Quant aux causes ayant conduit à la détérioration de l'état du thuya, T.________ évoque un cumul de facteurs, tels que l'âge de l'arbre, la transition climatique en cours et la raréfaction des eaux pluviales entre les mois de juin et septembre 2020. Il précise que, lorsque les racines d'un arbre sont coupées, les conséquences apparaissent en général trois, cinq à sept ans plus tard. Le président rappelle qu'au printemps 2020, le temps était très sec; il pose la question de savoir si cela a pu contribuer à la détérioration de l'état de l'arbre. T.________ répond par l'affirmative.

Y.________, responsable du patrimoine arboré pour la commune de Blonay-Saint-Légier, est également d'avis que l'arbre doit être abattu. Il explique que son analyse repose sur l'état actuel de l'arbre. Il expose, qu'au vu du bois mort sur l'ensemble de la couronne, il paraît difficile de maintenir le thuya. Me Meylan indique qu'elle produira le rapport d'analyse établi par Y.________ à la suite de l'audience. Me Théraulaz demande à pouvoir se déterminer sur ledit rapport et rappelle que les recourants ont, pour leur part, demandé la mise en œuvre d'une expertise.

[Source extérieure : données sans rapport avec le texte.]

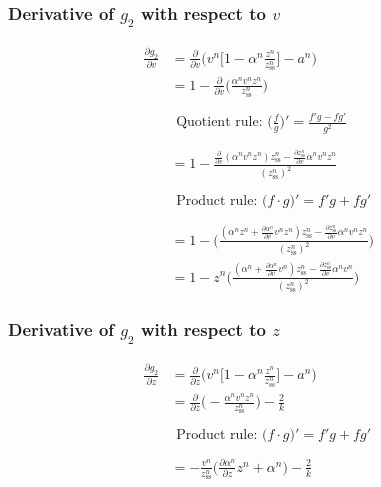 \documentclass{article}
\begin{document}
\subsubsection*{Derivative of $g_2$ with respect to $v$}
\begin{equation}
    \begin{aligned}
        \frac{\partial g_2}{\partial v} &= \frac{\partial}{\partial v} \Bigg(v^n\bigg[1-\alpha^n\frac{z^n}{z_\text{ss}^n}\bigg]-a^n\Bigg)\\
        &= 1 - \frac{\partial}{\partial v}\Bigg(\frac{\alpha^nv^nz^n}{z_\text{ss}^n}\Bigg)\\
        &\\
        &\begin{gathered}
        \text{Quotient rule: }\boxed{\Bigg(\frac{f}{g}\Bigg)' = \frac{f'g - fg'}{g^2}}
        \end{gathered}
        \\
        &\\
        &= 1 - \frac{\frac{\partial}{\partial v}(\alpha^n v^n z^n)z_\text{ss}^n - \frac{\partial z_\text{ss}^n}{\partial v}\alpha^n v^n z^n}{(z_\text{ss}^n)^2}
        \\
        &\\
        &\begin{gathered}
        \text{Product rule: }\boxed{\big(f\cdot g\big)' = f'g + fg'}
        \end{gathered}
        \\
        &\\
        &= 1-\Bigg(\frac{(\alpha^nz^n + \frac{\partial \alpha^n}{\partial v}v^nz^n)z_\text{ss}^n - \frac{\partial z_\text{ss}^n}{\partial v}\alpha^n v^nz^n}{(z_\text{ss}^n)^2}\Bigg)\\
        &= 1-z^n\Bigg(\frac{(\alpha^n+\frac{\partial \alpha^n}{\partial v}v^n)z_\text{ss}^n - \frac{\partial z_\text{ss}^n}{\partial v}\alpha^n v^n}{(z_\text{ss}^n)^2}\Bigg)
    \end{aligned}
\end{equation}
\subsubsection{Derivative of $g_2$ with respect to $z$}
\begin{equation}
    \begin{aligned}
        \frac{\partial g_2}{\partial z} &= \frac{\partial}{\partial z} \Bigg(v^n\bigg[1-\alpha^n\frac{z^n}{z_\text{ss}^n}\bigg] - a^n\Bigg)\\
        &= \frac{\partial}{\partial z}\Bigg(-\frac{\alpha^nv^nz^n}{z_\text{ss}^n}\Bigg)-\frac{2}{k}
        \\
        &\\
        &\begin{gathered}
        \text{Product rule: }\boxed{\big(f\cdot g\big)' = f'g + fg'}
        \end{gathered}
        \\
        &\\
        & = -\frac{v^n}{z_\text{ss}^n}\bigg(\frac{\partial \alpha^n}{\partial z}z^n + \alpha^n\bigg)-\frac{2}{k}
    \end{aligned}
\end{equation}
\end{document}

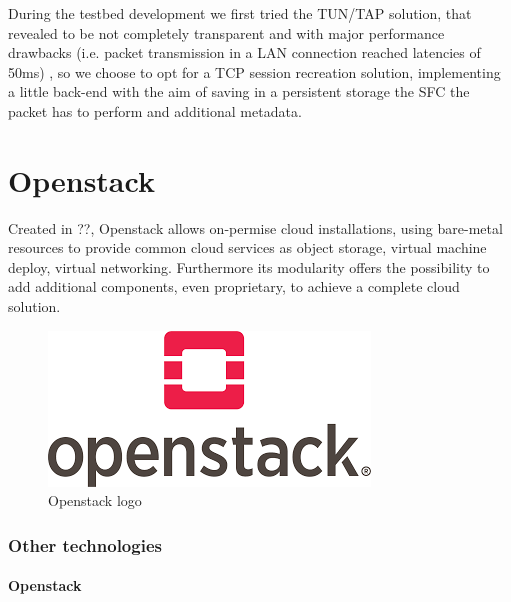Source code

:\documentclass[10pt]{book}
\begin{document}
During the testbed development we first tried the TUN/TAP solution, that 
revealed to be not completely transparent and with major performance drawbacks 
(i.e. packet transmission in a LAN connection reached latencies of 50ms) 
, so we choose to opt for a TCP session recreation solution, 
implementing a little back-end with the aim of saving in a persistent storage 
the SFC the packet has to perform and additional metadata.


\section{Openstack}
\label{chap:prjan:sec:openstack}
Created in ??, 
Openstack allows on-permise cloud installations, using bare-metal resources to 
provide common cloud services as object storage, virtual machine deploy, 
virtual networking. Furthermore its modularity offers the possibility to add 
additional components, even proprietary, to achieve a complete cloud solution.
\begin{figure}[t]
 \centering
 \includegraphics[scale=0.58]{openstack_logo}
 \caption{Openstack logo}
 \label{chap:prjan:img:openstack_logo}
\end{figure}








\subsubsection{Other technologies}
\paragraph{Openstack}
\end{document}
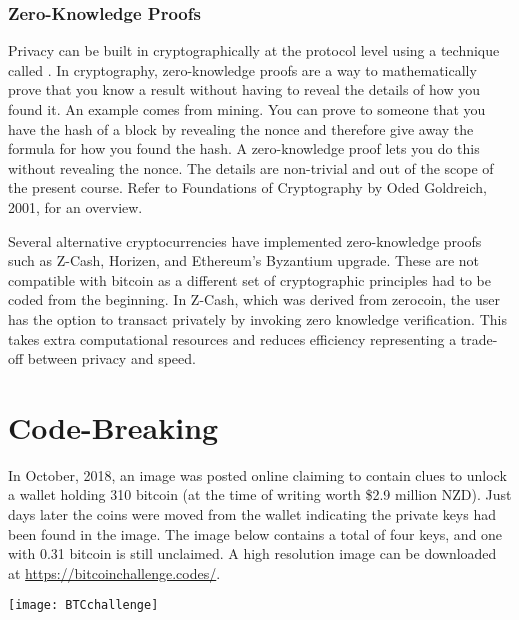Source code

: \subsubsection*{Zero-Knowledge Proofs}
Privacy can be built in cryptographically at the protocol level using a technique called . In cryptography, zero-knowledge proofs are a way to mathematically prove that you know a result without having to reveal the details of how you found it. An example comes from mining. You can prove to someone that you have the hash of a block by revealing the nonce and therefore give away the formula for how you found the hash. A zero-knowledge proof lets you do this without revealing the nonce. The details are non-trivial and out of the scope of the present course. Refer to Foundations of Cryptography by Oded Goldreich, 2001, for an overview.

Several alternative cryptocurrencies have implemented zero-knowledge proofs such as Z-Cash, Horizen, and Ethereum's Byzantium upgrade. These are not compatible with bitcoin as a different set of cryptographic principles had to be coded from the beginning. In Z-Cash, which was derived from zerocoin, the user has the option to transact privately by invoking zero knowledge verification. This takes extra computational resources and reduces efficiency representing a trade-off between privacy and speed.


\section*{Code-Breaking}\label{Se:code-breaking}
In October, 2018, an image was posted online claiming to contain clues to unlock a wallet holding 310 bitcoin (at the time of writing worth \$2.9 million NZD). Just days later the coins were moved from the wallet indicating the private keys had been found in the image. The image below contains a total of four keys, and one with 0.31 bitcoin is still unclaimed. A high resolution image can be downloaded at \url{https://bitcoinchallenge.codes/}.
\begin{center}
	\texttt{[image: BTCchallenge]}
\end{center}
%
%
%
%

Z.________ [chef du service communal des forêts] explique, quant à lui, que la municipalité avait initialement autorisé la coupe des branches sèches du thuya, mais que le but était de maintenir l'arbre. Me Meylan explique qu'un toilettage du thuya a été effectué au début des travaux et précise qu'il n'est pas contesté que les racines de l'arbre ont été endommagées au cours des travaux. Elle souligne toutefois que la municipalité ne pouvait pas constamment être sur place et qu'il n'y aurait pas eu de négligence de sa part.

Me Théraulaz rappelle qu'alors que les travaux ont débutés en janvier 2020, il a écrit à la municipalité dès le mois de février 2020 pour dénoncer le traitement réservé au thuya et demander qu'il soit protégé de manière adéquate. Il précise s'être également adressé, dans cette optique, à la DGE. Il relève que les mesures recommandées par T.________ n'ont pas été mises en œuvre; il estime que tout a été fait pour faire péricliter l'arbre.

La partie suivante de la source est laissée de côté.